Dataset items
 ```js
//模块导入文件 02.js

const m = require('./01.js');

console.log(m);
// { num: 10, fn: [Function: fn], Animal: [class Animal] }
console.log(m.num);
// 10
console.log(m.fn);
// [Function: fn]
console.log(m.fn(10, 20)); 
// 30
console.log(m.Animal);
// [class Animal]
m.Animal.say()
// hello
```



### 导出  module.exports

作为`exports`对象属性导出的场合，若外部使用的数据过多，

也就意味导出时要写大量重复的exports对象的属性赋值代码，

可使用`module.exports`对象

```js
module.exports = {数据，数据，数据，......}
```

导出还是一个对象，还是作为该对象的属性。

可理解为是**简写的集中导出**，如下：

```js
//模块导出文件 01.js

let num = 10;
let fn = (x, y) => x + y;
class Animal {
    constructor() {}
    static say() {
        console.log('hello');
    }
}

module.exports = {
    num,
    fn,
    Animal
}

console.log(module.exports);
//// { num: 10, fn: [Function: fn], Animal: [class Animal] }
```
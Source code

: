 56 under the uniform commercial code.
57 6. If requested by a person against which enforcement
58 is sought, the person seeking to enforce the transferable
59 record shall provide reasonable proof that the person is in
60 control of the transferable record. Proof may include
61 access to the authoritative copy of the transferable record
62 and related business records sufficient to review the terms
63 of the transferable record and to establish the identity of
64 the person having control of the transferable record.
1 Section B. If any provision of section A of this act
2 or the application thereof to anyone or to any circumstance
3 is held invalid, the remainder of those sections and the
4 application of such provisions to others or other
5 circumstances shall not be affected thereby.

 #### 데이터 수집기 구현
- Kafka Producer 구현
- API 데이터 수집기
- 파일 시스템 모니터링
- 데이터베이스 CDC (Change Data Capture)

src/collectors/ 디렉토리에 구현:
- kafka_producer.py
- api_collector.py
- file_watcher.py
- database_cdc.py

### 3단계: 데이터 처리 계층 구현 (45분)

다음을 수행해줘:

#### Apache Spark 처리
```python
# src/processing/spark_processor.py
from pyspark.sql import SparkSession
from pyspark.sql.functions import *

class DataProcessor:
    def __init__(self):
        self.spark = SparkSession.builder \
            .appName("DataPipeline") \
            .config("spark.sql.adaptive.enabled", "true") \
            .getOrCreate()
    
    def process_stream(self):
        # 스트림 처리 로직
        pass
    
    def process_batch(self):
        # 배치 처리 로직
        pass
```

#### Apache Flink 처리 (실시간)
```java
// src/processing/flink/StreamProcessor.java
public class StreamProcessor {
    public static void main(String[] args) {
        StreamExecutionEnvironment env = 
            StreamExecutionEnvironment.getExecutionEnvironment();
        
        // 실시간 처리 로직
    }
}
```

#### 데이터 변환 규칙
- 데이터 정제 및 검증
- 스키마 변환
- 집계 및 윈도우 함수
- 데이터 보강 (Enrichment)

==

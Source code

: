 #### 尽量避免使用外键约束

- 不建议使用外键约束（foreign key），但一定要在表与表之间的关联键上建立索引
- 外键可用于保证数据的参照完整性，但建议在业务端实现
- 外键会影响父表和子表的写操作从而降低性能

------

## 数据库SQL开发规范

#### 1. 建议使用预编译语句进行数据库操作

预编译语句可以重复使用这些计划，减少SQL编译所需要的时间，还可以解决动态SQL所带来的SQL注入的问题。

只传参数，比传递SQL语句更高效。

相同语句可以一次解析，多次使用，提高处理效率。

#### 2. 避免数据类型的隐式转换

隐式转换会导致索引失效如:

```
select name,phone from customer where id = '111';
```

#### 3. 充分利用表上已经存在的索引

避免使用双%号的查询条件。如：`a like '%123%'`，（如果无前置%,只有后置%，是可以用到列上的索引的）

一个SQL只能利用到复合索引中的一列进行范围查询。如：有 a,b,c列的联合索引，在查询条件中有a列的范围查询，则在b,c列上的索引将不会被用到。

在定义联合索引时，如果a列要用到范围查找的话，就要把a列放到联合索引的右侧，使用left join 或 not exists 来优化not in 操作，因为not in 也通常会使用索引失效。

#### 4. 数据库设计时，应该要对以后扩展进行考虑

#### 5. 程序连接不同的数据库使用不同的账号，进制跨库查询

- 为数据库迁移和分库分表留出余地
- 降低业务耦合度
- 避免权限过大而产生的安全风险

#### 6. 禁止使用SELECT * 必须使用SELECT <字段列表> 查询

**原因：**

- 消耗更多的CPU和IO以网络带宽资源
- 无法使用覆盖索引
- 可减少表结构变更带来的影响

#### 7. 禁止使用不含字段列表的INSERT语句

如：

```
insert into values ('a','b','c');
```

...

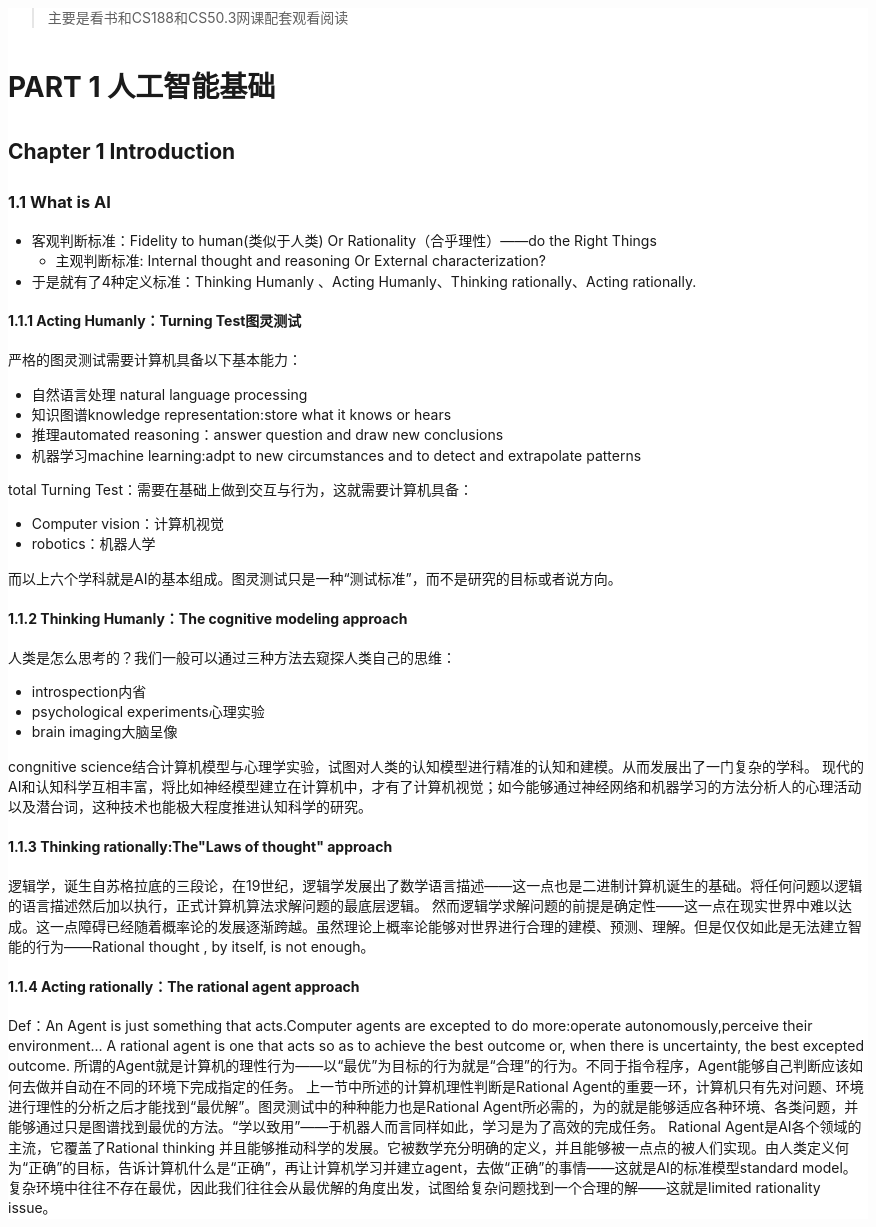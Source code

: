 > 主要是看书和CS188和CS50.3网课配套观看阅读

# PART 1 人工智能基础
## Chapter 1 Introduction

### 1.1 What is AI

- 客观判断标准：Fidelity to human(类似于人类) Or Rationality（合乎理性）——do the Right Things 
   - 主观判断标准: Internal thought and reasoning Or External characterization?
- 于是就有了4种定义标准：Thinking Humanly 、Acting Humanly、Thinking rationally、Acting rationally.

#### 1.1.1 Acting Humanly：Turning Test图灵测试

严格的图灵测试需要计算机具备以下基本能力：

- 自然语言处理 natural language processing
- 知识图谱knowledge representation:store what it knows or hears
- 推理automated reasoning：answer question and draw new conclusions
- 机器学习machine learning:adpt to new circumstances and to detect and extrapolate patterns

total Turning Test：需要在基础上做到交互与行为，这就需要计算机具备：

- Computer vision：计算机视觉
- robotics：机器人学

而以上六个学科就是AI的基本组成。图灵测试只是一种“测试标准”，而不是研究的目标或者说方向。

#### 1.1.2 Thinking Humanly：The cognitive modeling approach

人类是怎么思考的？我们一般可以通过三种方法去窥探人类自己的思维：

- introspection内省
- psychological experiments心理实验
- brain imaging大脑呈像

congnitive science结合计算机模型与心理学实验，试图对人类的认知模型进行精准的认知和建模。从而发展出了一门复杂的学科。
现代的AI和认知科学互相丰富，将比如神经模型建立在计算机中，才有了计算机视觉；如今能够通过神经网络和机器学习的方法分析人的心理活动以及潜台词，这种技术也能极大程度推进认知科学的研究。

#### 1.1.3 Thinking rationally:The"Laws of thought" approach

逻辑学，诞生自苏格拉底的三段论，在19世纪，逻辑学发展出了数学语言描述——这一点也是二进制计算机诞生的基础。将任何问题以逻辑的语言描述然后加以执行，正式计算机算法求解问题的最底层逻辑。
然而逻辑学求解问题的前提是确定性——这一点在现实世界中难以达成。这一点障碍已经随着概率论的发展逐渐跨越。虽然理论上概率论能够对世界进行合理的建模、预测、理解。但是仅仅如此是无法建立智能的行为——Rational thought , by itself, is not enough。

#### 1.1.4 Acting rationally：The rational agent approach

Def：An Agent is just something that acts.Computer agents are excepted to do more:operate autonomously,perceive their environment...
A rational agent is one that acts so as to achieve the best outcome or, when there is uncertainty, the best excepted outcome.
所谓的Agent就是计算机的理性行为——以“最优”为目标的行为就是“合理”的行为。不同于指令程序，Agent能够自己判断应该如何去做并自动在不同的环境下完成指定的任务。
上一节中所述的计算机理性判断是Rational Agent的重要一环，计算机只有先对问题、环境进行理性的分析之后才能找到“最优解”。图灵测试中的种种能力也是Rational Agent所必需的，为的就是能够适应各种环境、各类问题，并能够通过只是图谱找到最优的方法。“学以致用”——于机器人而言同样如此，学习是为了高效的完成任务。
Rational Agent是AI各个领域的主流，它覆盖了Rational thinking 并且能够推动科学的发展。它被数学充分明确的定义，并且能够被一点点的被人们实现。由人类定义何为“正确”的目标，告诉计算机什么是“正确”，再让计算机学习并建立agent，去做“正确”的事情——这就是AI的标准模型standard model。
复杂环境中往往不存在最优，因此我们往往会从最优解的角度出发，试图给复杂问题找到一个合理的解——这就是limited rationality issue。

YOUR GOAL:
Only the lines above from the one with "#### Apache Flink 처리 (실시간)" up to and including the one with "- 데이터 보강 (Enrichment)" should be repeated, exactly as written.

RESPONSE FOR THIS EXERCISE:
#### Apache Flink 처리 (실시간)
```java
// src/processing/flink/StreamProcessor.java
public class StreamProcessor {
    public static void main(String[] args) {
        StreamExecutionEnvironment env = 
            StreamExecutionEnvironment.getExecutionEnvironment();
        
        // 실시간 처리 로직
    }
}
```

#### 데이터 변환 규칙
- 데이터 정제 및 검증
- 스키마 변환
- 집계 및 윈도우 함수
- 데이터 보강 (Enrichment)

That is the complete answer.